We plan to deliver approximately five percent production growth
relative to full year 2017, adjusted for 2017 A&D activity.
This will be accomplished by continuing our second half 2017
momentum, drilling producing wells through the first quarter of
2018. Our 2018 program is approximately 60 percent weighted to
first half of 2018 and we maintain the operational flexibility to
accelerate spending based on the commodity price outlook within the
year. Furthermore, our hedge position provides certainty to our
cash flow outlook whereby our capital program can withstand more
than a 10 percent decline in Canadian dollar realized oil and gas
pricing relative to current strip prices before exceeding our Funds
Flow from Operations.
Our 2018 capital investment of $135
million includes $86 million
associated with development and existing wellbore optimization,
$25 million of infrastructure
and corporate capital, $10
million of decommissioning expenditures and $14 million of capital associated with meeting
the AER Directive 84 requirements for Hydrocarbon Emission Controls
and Gas Conservation in the Peace
River area. We are on track to meet the AER requirements and
the Company will gather, process, and sell natural gas from its
Peace River operations beginning
in September 2018. We do not expect a
material cash flow stream from natural gas in this area.

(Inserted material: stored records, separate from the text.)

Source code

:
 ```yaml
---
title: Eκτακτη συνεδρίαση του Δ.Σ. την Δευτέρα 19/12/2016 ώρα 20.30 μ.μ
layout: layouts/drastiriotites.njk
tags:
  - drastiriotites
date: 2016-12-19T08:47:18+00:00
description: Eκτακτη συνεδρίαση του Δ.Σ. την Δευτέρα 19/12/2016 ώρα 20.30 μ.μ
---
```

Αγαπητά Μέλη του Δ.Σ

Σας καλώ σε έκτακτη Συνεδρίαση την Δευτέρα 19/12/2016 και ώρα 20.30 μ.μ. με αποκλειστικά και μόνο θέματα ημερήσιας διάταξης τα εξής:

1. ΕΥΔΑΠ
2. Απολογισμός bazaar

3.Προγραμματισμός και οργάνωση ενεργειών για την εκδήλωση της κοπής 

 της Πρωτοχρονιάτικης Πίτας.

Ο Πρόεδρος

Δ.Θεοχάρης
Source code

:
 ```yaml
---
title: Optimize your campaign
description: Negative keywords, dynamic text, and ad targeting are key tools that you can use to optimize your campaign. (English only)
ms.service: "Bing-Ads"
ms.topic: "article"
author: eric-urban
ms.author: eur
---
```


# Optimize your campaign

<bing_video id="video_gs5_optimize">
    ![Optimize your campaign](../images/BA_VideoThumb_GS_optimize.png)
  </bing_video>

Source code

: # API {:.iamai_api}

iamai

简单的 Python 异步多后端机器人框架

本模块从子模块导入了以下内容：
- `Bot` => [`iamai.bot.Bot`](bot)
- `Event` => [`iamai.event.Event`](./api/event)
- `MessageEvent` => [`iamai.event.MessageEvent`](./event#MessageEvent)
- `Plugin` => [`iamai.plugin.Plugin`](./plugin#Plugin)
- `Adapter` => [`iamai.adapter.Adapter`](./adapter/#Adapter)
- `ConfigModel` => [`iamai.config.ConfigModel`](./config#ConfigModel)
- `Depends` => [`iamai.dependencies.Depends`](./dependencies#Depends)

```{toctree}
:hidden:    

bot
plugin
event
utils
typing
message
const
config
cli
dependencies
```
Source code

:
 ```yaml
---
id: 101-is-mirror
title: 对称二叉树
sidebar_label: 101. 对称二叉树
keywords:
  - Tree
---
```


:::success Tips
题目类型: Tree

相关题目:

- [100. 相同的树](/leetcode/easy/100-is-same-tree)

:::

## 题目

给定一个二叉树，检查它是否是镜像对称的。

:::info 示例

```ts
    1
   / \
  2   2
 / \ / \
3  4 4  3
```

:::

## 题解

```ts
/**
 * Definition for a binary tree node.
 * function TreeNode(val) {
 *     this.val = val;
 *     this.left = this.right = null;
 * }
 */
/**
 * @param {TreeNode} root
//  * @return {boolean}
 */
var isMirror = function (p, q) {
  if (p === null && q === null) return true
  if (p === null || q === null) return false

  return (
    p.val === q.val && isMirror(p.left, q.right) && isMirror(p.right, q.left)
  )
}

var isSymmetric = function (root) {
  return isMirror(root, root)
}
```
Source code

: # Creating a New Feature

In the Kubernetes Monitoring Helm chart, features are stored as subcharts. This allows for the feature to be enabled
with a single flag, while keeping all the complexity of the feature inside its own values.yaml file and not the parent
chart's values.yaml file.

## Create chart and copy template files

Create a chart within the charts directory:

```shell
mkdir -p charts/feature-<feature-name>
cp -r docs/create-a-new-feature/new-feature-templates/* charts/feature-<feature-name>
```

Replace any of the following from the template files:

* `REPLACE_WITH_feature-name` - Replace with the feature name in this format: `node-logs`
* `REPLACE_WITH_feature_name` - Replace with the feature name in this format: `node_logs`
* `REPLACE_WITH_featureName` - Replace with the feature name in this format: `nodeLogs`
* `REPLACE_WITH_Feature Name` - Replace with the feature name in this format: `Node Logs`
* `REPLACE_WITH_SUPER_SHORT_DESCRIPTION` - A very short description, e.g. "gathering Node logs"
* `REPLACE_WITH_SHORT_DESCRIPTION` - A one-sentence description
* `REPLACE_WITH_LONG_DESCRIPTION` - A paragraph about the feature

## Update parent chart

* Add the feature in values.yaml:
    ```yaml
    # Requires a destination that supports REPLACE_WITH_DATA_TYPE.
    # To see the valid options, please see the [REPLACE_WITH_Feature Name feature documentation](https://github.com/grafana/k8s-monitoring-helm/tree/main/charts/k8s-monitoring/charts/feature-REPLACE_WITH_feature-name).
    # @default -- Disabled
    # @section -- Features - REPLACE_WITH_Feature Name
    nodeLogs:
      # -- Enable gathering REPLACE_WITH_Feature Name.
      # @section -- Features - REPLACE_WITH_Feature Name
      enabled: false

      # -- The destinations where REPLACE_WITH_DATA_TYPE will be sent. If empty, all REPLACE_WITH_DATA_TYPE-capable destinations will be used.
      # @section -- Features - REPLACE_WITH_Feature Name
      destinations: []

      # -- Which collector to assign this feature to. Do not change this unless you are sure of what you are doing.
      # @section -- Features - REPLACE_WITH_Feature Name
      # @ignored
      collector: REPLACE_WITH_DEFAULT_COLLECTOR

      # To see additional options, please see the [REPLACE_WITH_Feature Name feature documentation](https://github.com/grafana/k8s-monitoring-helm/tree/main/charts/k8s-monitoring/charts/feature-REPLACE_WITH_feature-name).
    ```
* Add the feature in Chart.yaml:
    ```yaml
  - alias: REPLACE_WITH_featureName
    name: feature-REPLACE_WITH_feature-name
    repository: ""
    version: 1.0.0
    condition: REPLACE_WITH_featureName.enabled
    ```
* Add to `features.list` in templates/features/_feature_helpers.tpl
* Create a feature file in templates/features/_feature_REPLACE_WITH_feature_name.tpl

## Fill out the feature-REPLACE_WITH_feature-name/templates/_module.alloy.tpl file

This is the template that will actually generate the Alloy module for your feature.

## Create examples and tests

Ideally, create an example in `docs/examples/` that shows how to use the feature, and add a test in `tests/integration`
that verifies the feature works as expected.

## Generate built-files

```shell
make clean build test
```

Our 2018 plans have an increased focus on shorter cycle
opportunities within our portfolio. Our development capital program
is approximately 50 percent weighted to the Cardium, employing a
quicker payout program that balances primary drilling with targeted
low capital integrated waterflood opportunities. The remainder of
our development capital program has allocations of 10-15 percent
each between our Deep Basin, Alberta Viking and Peace River Assets,
and an additional 15 percent to capital efficient volume
optimization of existing wellbores throughout our key development
areas. The projected capital efficiency of our 2018 Development
capital is approximately $15,000 per
boe per day, based on the 12 month forward production associated
with each project.
Cardium Development
We plan to spend approximately $44
million to develop our high netback, low decline Cardium
asset, drilling eight horizontal producers (gross operated wells)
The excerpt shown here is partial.